So I now have my husband's cold. He's mostly better, and I'm feeling like death warmed over. It started yesterday, with a stuffy nose and sore throat. It continues today, and adds congestion headache, wicked sore jaw, more than normal exhaustion, and general malaise. Bleck.
It's kinda ironic to me. Men, stereotypically, act like babies when they are sick, and women are silent warriors that take care of everyone, no matter how sick they are. Maybe it's because I've always been taken care of by a silent warrior woman, or perhaps because I'm chronically ill, but I just don't take having a cold/being sick well. I act like a baby. I never used to. I mean, when I was younger, and didn't like in pain 24/7, I could handle a simple head cold without it knocking me on my ass and me turning into a baby. These days, anything more than what I handle on a daily basis seems to kick my ass. I think in great part because my daily life means I have no energy or tolerance left for more discomfort and pain.

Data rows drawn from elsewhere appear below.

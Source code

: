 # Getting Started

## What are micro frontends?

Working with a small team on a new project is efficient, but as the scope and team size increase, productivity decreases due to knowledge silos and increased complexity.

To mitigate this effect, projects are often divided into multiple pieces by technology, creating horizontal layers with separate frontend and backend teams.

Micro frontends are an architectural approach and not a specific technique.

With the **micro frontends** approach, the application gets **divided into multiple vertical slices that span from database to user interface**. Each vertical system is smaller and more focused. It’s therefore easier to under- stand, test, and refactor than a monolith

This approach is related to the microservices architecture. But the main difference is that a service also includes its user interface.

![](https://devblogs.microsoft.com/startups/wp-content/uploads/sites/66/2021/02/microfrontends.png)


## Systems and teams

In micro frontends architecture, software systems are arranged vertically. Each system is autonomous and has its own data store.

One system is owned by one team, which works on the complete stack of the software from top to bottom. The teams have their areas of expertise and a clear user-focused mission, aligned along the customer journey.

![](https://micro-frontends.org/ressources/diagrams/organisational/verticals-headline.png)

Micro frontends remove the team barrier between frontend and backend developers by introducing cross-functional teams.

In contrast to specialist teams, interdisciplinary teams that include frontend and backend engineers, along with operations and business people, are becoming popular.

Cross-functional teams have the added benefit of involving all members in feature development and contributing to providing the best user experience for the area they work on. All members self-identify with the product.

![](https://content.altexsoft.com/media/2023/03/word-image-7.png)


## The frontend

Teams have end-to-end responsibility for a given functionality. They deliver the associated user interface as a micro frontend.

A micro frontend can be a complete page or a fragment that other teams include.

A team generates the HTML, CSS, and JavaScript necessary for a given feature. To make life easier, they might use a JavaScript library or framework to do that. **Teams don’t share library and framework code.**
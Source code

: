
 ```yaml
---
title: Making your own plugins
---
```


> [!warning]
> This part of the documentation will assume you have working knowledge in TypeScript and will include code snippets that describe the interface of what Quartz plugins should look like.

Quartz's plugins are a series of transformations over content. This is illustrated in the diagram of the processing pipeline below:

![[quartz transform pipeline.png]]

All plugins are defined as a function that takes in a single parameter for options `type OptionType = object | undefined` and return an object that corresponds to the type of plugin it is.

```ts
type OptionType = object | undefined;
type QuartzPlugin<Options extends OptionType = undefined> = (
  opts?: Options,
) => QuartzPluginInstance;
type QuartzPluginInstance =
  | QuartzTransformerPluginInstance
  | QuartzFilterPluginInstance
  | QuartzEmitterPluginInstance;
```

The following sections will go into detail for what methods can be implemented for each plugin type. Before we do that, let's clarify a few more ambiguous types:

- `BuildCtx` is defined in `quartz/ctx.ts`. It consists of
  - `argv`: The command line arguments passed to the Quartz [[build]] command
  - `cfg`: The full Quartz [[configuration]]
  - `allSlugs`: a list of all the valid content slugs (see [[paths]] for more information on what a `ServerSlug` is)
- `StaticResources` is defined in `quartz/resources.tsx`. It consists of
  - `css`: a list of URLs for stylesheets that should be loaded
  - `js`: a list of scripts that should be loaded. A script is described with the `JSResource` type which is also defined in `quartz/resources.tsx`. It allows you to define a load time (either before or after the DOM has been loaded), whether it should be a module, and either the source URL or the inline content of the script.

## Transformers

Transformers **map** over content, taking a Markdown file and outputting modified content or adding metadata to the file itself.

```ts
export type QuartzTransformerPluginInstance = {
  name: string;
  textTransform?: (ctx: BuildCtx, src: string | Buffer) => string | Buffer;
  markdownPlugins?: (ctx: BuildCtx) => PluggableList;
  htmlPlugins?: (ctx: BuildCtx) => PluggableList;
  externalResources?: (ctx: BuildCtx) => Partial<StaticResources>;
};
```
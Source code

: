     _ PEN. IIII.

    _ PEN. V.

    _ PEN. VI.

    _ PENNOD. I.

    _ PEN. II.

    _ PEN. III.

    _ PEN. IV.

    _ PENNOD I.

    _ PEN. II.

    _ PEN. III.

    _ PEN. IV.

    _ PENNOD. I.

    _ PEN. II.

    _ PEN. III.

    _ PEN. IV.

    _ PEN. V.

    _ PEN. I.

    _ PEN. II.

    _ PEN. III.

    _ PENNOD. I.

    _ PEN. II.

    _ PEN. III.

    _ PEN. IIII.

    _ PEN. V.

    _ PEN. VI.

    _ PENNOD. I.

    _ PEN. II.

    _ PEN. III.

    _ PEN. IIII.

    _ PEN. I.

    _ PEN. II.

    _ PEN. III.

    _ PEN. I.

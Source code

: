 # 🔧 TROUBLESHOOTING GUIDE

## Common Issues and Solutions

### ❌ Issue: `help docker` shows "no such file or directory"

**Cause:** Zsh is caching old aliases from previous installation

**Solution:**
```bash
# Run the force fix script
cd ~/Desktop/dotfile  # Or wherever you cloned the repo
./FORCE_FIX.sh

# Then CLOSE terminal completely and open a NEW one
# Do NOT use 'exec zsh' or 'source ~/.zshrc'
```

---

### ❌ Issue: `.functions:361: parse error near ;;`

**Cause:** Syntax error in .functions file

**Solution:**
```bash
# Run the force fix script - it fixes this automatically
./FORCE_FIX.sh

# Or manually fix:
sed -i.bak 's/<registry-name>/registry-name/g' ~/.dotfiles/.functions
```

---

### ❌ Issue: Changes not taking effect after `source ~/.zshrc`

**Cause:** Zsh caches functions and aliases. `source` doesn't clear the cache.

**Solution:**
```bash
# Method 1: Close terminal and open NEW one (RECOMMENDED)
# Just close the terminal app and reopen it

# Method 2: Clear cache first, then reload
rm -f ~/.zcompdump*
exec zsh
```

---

So this weekend my husband is going to take care of me. Which is good. Left to my own devises there are no clean dishes and I'm considering chips and dip or popcorn for lunch. Anything else requires too much energy to make. That and I'm feeling nauseous. I don't want to have to make anything, honestly. I'm not sure I can even handle eating. Damn post nasal drip. That and my head hurts more than I can put into words. If I didn't know it would hurt so much worse, I'd cry.